Aim of the exercise
Word for word and without images, transcribe all of the records.

Saved data entries
========================================================================
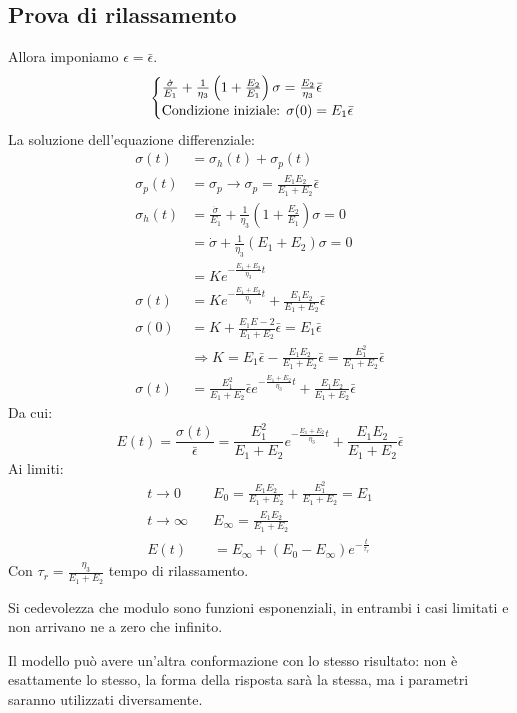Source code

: \subsection{Prova di rilassamento}
Allora imponiamo $\epsilon = \bar{\epsilon}$.
\begin{equation}
\begin{cases}
\frac{\dot{\sigma}}{E_1} + \frac{1}{\eta_3}\left(1 + \frac{E_2}{E_1}\right)\sigma = \frac{E_2}{\eta_3}\bar{\epsilon}\\
\textup{Condizione iniziale: } \sigma(0) = E_1\bar{\epsilon}\\
\end{cases}
\end{equation}
La soluzione dell'equazione differenziale:
\begin{equation}
\begin{split}
\sigma(t) &= \sigma_h(t) + \sigma_p(t)\\
\sigma_p(t) &= \sigma_p \rightarrow \sigma_p = \frac{E_1 E_2}{E_1+E_2}\bar{\epsilon}\\
\sigma_h(t) &= \frac{\dot{\sigma}}{E_1} + \frac{1}{\eta_3}\left(1+\frac{E_2}{E_1}\right)\sigma = 0\\
&= \dot{\sigma} + \frac{1}{\eta_3}\left(E_1 + E_2\right)\sigma = 0\\
&= K e^{-\frac{E_1+E_2}{\eta_3}t}\\
\sigma(t) &= Ke^{-\frac{E_1+E_2}{\eta_3}t} + \frac{E_1E_2}{E_1+E_2}\bar{\epsilon}\\
\sigma(0) &= K + \frac{E_1E-2}{E_1 + E_2}\bar{\epsilon} = E_1\bar{\epsilon}\\
&\Rightarrow K = E_1\bar{\epsilon}-\frac{E_1E_2}{E_1+E_2}\bar{\epsilon} = \frac{E_1^2}{E_1+E_2}\bar{\epsilon}\\
\sigma(t) &= \frac{E_1^2}{E_1+E_2}\bar{\epsilon}e^{-\frac{E_1+E_2}{\eta_3}t}+\frac{E_1E_2}{E_1+E_2}\bar{\epsilon}
\end{split}
\end{equation}
Da cui:
\begin{equation}
E(t) = \frac{\sigma(t)}{\bar{\epsilon}} = \frac{E_1^2}{E_1+E_2}e^{-\frac{E_1+E_2}{\eta_3}t}+\frac{E_1E_2}{E_1+E_2}\bar{\epsilon}
\end{equation}
Ai limiti:
\begin{equation}
\begin{split}
t \rightarrow 0 \quad &E_0 = \frac{E_1E_2}{E_1+E_2}+\frac{E_1^2}{E_1+E_2} = E_1\\
t \rightarrow \infty \quad &E_{\infty} = \frac{E_1E_2}{E_1+E_2}\\
E(t) &= E_{\infty} + (E_0 - E_{\infty})e^{-\frac{t}{\tau_r}}
\end{split}
\end{equation}
Con $\tau_r = \frac{\eta_3}{E_1+E_2}$ tempo di rilassamento.

Si cedevolezza che modulo sono funzioni esponenziali, in entrambi i casi limitati e non arrivano ne a zero che infinito.

Il modello  può avere un'altra conformazione con lo stesso risultato: non è esattamente lo stesso, la forma della risposta sarà la stessa, ma i parametri saranno utilizzati diversamente.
========================================================================
Result of the exercise
Source code

: \subsection{Prova di rilassamento}
Allora imponiamo $\epsilon = \bar{\epsilon}$.
\begin{equation}
\begin{cases}
\frac{\dot{\sigma}}{E_1} + \frac{1}{\eta_3}\left(1 + \frac{E_2}{E_1}\right)\sigma = \frac{E_2}{\eta_3}\bar{\epsilon}\\
\textup{Condizione iniziale: } \sigma(0) = E_1\bar{\epsilon}\\
\end{cases}
\end{equation}
La soluzione dell'equazione differenziale:
\begin{equation}
\begin{split}
\sigma(t) &= \sigma_h(t) + \sigma_p(t)\\
\sigma_p(t) &= \sigma_p \rightarrow \sigma_p = \frac{E_1 E_2}{E_1+E_2}\bar{\epsilon}\\
\sigma_h(t) &= \frac{\dot{\sigma}}{E_1} + \frac{1}{\eta_3}\left(1+\frac{E_2}{E_1}\right)\sigma = 0\\
&= \dot{\sigma} + \frac{1}{\eta_3}\left(E_1 + E_2\right)\sigma = 0\\
&= K e^{-\frac{E_1+E_2}{\eta_3}t}\\
\sigma(t) &= Ke^{-\frac{E_1+E_2}{\eta_3}t} + \frac{E_1E_2}{E_1+E_2}\bar{\epsilon}\\
\sigma(0) &= K + \frac{E_1E-2}{E_1 + E_2}\bar{\epsilon} = E_1\bar{\epsilon}\\
&\Rightarrow K = E_1\bar{\epsilon}-\frac{E_1E_2}{E_1+E_2}\bar{\epsilon} = \frac{E_1^2}{E_1+E_2}\bar{\epsilon}\\
\sigma(t) &= \frac{E_1^2}{E_1+E_2}\bar{\epsilon}e^{-\frac{E_1+E_2}{\eta_3}t}+\frac{E_1E_2}{E_1+E_2}\bar{\epsilon}
\end{split}
\end{equation}
Da cui:
\begin{equation}
E(t) = \frac{\sigma(t)}{\bar{\epsilon}} = \frac{E_1^2}{E_1+E_2}e^{-\frac{E_1+E_2}{\eta_3}t}+\frac{E_1E_2}{E_1+E_2}\bar{\epsilon}
\end{equation}
Ai limiti:
\begin{equation}
\begin{split}
t \rightarrow 0 \quad &E_0 = \frac{E_1E_2}{E_1+E_2}+\frac{E_1^2}{E_1+E_2} = E_1\\
t \rightarrow \infty \quad &E_{\infty} = \frac{E_1E_2}{E_1+E_2}\\
E(t) &= E_{\infty} + (E_0 - E_{\infty})e^{-\frac{t}{\tau_r}}
\end{split}
\end{equation}
Con $\tau_r = \frac{\eta_3}{E_1+E_2}$ tempo di rilassamento.

Si cedevolezza che modulo sono funzioni esponenziali, in entrambi i casi limitati e non arrivano ne a zero che infinito.

Il modello  può avere un'altra conformazione con lo stesso risultato: non è esattamente lo stesso, la forma della risposta sarà la stessa, ma i parametri saranno utilizzati diversamente.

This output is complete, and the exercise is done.